Wherever a line of the data contains "yyyy", copy that line.

Saved entries:
********************

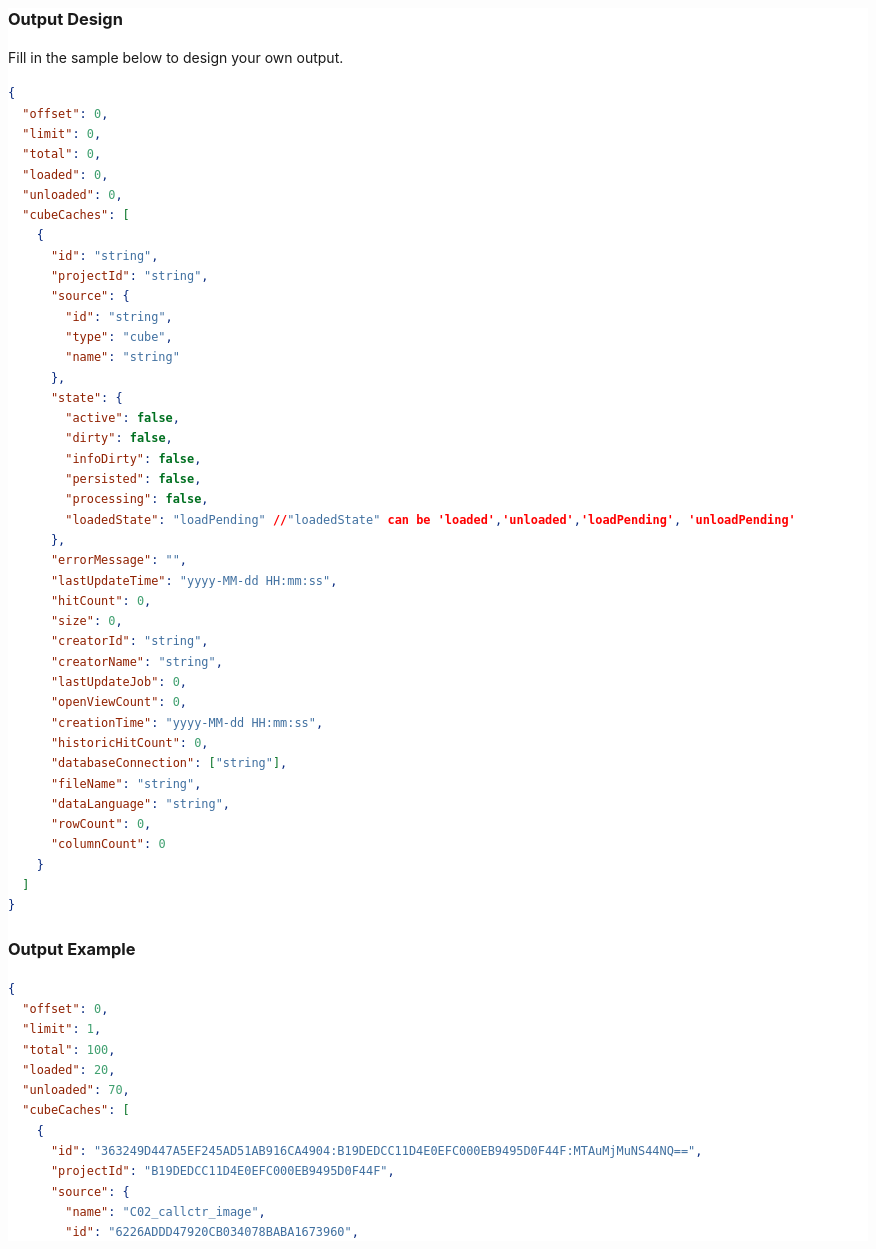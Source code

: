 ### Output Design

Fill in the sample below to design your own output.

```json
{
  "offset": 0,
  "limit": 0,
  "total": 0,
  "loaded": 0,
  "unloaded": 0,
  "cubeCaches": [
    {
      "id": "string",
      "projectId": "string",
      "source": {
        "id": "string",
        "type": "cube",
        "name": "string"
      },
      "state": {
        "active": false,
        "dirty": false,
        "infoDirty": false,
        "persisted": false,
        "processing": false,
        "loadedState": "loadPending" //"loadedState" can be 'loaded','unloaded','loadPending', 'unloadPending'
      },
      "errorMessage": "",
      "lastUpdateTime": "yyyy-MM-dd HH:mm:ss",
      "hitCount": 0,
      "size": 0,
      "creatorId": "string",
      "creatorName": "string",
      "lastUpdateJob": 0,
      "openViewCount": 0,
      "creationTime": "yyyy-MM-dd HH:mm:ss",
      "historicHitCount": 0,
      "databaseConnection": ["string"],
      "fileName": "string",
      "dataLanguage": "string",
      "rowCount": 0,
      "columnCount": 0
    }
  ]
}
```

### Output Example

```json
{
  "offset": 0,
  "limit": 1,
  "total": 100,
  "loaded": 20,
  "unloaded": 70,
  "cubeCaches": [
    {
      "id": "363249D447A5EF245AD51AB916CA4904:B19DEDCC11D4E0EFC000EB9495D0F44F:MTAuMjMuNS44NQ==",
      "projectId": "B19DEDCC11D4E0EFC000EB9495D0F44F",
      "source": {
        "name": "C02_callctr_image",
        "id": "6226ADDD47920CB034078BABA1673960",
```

********************

Written solution:
      "lastUpdateTime": "yyyy-MM-dd HH:mm:ss",
      "creationTime": "yyyy-MM-dd HH:mm:ss",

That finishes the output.